Jakarta. The European Union Ambassador to the Association of Southeast Asian Nations, Fransisco Fontan, said on Tuesday (12/09) that ties between the two regional blocs can be further strengthened through cooperation in fighting transnational crimes and on defense and security issues.
"We have serious challenges and threats in the horizon, for both EU and Asean as regions [...] – those threats are common and interlinked. So we have interest to step up our level of cooperation when it comes to transnational fight against transnational crimes [as well as] on defense and security issues," Fontan told reporters on the sidelines of the EU-Asean 40th Anniversary Concert in Jakarta.

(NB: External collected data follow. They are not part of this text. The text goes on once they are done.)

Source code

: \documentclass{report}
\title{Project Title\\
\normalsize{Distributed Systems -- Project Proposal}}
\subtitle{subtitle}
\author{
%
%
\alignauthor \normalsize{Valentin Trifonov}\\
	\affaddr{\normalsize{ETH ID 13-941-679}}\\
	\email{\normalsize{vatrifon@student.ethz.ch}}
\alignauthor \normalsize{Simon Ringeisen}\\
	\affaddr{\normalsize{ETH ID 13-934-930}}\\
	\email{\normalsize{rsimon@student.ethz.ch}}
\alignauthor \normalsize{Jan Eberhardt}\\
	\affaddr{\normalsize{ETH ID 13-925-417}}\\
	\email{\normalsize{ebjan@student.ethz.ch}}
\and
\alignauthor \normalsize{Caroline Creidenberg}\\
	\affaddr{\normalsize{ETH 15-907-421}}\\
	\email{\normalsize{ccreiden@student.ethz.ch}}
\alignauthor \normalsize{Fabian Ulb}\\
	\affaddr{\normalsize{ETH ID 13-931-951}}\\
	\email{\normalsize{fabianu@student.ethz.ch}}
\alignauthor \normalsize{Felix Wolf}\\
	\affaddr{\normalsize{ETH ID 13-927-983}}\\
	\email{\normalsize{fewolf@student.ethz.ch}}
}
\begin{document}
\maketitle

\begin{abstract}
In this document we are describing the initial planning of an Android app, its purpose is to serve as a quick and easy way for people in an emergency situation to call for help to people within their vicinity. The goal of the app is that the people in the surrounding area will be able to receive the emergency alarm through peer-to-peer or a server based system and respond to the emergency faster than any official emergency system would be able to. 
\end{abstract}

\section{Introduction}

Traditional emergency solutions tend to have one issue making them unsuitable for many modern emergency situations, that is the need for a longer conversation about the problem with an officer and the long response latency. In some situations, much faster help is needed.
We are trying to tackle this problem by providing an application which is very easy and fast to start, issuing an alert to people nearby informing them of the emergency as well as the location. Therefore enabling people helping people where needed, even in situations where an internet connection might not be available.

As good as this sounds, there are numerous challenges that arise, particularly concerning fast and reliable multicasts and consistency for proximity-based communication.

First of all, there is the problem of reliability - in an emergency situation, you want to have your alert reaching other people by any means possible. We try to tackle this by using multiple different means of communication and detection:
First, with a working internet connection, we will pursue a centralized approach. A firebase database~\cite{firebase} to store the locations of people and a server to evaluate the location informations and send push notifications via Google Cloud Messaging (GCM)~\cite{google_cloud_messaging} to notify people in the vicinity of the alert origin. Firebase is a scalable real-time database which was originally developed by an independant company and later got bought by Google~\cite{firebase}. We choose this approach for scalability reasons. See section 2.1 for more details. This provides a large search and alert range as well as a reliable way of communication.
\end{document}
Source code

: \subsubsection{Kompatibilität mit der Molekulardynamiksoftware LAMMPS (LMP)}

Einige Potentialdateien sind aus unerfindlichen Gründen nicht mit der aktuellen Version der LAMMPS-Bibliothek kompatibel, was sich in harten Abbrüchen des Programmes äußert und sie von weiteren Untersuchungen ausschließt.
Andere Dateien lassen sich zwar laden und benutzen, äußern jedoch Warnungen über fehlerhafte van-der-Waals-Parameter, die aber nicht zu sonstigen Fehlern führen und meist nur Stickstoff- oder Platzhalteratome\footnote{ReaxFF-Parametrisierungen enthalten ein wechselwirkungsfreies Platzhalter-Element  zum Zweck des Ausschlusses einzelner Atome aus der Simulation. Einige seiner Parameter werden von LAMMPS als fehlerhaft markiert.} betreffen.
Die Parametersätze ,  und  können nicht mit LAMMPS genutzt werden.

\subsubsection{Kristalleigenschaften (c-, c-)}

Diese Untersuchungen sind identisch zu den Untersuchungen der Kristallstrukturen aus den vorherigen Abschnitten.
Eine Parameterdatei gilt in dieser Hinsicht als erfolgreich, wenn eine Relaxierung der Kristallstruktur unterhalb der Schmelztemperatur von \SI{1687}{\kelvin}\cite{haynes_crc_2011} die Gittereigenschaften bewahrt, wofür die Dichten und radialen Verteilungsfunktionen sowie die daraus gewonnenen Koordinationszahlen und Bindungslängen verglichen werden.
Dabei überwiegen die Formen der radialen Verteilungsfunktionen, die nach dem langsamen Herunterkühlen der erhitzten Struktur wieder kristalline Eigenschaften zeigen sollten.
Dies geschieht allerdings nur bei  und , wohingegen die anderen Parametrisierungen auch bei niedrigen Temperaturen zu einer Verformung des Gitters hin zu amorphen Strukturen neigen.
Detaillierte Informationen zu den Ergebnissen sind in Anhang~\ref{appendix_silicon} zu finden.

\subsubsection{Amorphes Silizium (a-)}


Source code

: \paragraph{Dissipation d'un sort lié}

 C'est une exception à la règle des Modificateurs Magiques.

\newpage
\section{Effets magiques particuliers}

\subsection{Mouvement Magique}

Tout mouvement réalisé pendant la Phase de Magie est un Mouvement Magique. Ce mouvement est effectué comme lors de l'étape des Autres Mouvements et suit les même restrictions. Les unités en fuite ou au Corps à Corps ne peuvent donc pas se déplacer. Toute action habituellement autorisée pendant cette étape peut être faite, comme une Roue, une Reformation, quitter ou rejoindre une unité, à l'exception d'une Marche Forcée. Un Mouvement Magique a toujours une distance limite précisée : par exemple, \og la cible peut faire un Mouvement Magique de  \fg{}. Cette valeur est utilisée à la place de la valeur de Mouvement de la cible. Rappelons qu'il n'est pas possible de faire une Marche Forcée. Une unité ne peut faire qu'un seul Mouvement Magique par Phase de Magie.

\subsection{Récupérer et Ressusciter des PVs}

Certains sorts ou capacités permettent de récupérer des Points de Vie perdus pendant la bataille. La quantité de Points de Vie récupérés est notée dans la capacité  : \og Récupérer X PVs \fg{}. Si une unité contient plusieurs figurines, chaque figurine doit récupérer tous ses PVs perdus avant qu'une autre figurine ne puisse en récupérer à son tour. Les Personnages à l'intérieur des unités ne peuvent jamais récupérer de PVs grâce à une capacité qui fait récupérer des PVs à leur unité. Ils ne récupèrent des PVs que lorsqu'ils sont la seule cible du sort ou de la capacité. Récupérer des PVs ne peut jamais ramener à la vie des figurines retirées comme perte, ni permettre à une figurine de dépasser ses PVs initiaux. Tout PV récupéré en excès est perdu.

He added that with fast development in the EU in the aforementioned areas, the union would want to develop more exchanges in those sectors with Asean.
Last month, EU High Representative Federica Mogherini said both regions need to bring their defense structures closer and called for more investments "to ensure that common threats receive common answers."

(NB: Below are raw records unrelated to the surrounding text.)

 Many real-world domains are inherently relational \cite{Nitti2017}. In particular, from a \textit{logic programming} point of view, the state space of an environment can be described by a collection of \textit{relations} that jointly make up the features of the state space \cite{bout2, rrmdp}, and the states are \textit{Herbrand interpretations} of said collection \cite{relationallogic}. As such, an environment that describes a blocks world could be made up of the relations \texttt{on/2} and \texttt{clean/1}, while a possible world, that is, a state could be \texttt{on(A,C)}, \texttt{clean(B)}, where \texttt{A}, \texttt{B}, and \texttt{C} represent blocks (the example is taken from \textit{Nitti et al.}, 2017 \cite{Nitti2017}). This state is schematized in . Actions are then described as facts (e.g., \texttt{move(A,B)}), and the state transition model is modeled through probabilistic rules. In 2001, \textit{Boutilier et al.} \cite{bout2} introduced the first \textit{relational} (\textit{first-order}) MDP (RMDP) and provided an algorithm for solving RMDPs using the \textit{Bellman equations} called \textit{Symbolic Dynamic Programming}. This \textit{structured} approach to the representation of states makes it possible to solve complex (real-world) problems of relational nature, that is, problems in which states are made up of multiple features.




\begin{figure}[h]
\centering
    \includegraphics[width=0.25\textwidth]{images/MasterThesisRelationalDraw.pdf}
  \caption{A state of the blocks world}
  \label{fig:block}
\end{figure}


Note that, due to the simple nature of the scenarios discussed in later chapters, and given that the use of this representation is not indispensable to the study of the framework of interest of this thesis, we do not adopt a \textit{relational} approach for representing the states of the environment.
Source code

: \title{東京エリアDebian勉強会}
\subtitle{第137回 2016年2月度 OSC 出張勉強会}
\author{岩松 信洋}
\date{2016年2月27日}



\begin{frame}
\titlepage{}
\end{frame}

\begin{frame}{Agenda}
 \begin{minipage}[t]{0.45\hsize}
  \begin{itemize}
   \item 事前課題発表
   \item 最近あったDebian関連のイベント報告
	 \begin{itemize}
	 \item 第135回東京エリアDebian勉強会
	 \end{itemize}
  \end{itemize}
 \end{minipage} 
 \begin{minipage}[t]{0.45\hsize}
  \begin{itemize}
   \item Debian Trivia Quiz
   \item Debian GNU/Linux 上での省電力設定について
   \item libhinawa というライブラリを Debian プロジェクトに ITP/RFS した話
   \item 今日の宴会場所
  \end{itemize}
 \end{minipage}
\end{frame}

The EU and Asean also adopted in August a new plan of action for 2018-2022 which focuses on strengthening cooperation in areas such as cyber security and preventive diplomacy.
This year marks the 40th anniversary of EU-Asean relations, which coincides with the EU's 60th anniversary and Asean's 50th.

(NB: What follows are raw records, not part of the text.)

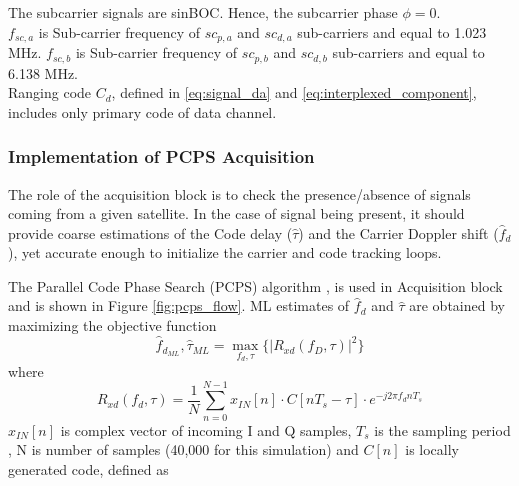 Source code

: \documentclass[conference]{IEEEtran}
\begin{document}
\noindent The subcarrier signals are sinBOC. Hence, the subcarrier phase $\phi=0$. \\

\noindent $f_{sc,a}$ is Sub-carrier frequency of $sc_{p,a}$ and $sc_{d,a}$ sub-carriers and equal to 1.023 MHz. 
$f_{sc,b}$ is Sub-carrier frequency of $sc_{p,b}$ and $sc_{d,b}$ sub-carriers and equal to 6.138 MHz. \\

\noindent Ranging code $C_d$, defined in \eqref{eq:signal_da} and \eqref{eq:interplexed_component}, includes only primary code of data channel. \\








\subsubsection{Implementation of PCPS Acquisition}

The role of the acquisition block is to check the presence/absence of signals coming from a 
given satellite. In the case of signal being present, it should provide coarse estimations of the 
Code delay ($\hat{\tau}$) and the Carrier Doppler shift ($\hat{f}_d$), yet accurate enough to initialize the carrier and code 
tracking loops.

The Parallel Code Phase Search (PCPS) algorithm \cite{b1},\cite{b3} is used in Acquisition block 
and is shown in Figure \ref{fig:pcps_flow}. ML estimates of $\hat{f}_d$ and $\hat{\tau}$ are obtained by maximizing the objective function
\begin{equation}
	\hat{f}_{d_{ML}}, \hat{\tau}_{ML} = \max_{f_d,\tau} \{ |R_{xd}(f_D,\tau) | ^2\}
	\label{eq:pcps}
\end{equation}
\noindent where
\begin{equation}
	R_{xd}(f_d,\tau) = \frac{1}{N} \sum_{n=0}^{N-1} x_{IN}[n] \cdot C[nT_s-\tau] \cdot e^{-j2\pi f_dnT_s}
	\label{eq:pcps2}
\end{equation}
\noindent $x_{IN}[n]$ is complex vector of incoming I and Q samples, $T_s$ is the sampling period 
, N is number of samples (40,000 for this simulation) and $C[n]$ is locally generated code, defined as
\end{document}

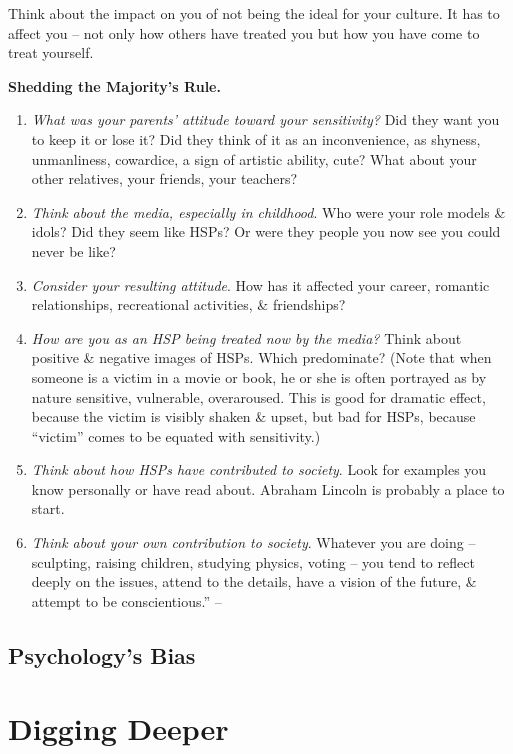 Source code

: \documentclass{article}
\numberwithin{equation}{section}
\begin{document}
Think about the impact on you of not being the ideal for your culture. It has to affect you -- not only how others have treated you but how you have come to treat yourself.

\textbf{Shedding the Majority's Rule.}
\begin{enumerate}
	\item \textit{What was your parents' attitude toward your sensitivity?} Did they want you to keep it or lose it? Did they think of it as an inconvenience, as shyness, unmanliness, cowardice, a sign of artistic ability, cute? What about your other relatives, your friends, your teachers?
	\item \textit{Think about the media, especially in childhood}. Who were your role models \& idols? Did they seem like HSPs? Or were they people you now see you could never be like?
	\item \textit{Consider your resulting attitude}. How has it affected your career, romantic relationships, recreational activities, \& friendships?
	\item \textit{How are you as an HSP being treated now by the media?} Think about positive \& negative images of HSPs. Which predominate? (Note that when someone is a victim in a movie or book, he or she is often portrayed as by nature sensitive, vulnerable, overaroused. This is good for dramatic effect, because the victim is visibly shaken \& upset, but bad for HSPs, because ``victim'' comes to be equated with sensitivity.)
	\item \textit{Think about how HSPs have contributed to society}. Look for examples you know personally or have read about. Abraham Lincoln is probably a place to start.
	\item \textit{Think about your own contribution to society}. Whatever you are doing -- sculpting, raising children, studying physics, voting -- you tend to reflect deeply on the issues, attend to the details, have a vision of the future, \& attempt to be conscientious.'' -- \cite[pp. 47--50]{Aron2013}
\end{enumerate}

\subsection{Psychology's Bias}


\section{Digging Deeper}
\end{document}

Fontan said the two regional blocs can be expected to form new cooperation in transport, education, trade and people-to-people exchanges.
Currently, the European Union is negotiating transport and civil aviation agreements with Asean, as well as several free trade agreements with the association's member states.
Earlier this year, EU concluded free trade agreement negotiations with Singapore and Vietnam. At the moment, it is involved in similar negotiations with other members of the association.
"We continue to work bilaterally with Asean member states. Free trade agreements contribute as stepping stones toward region-to-region agreements," Fontan said.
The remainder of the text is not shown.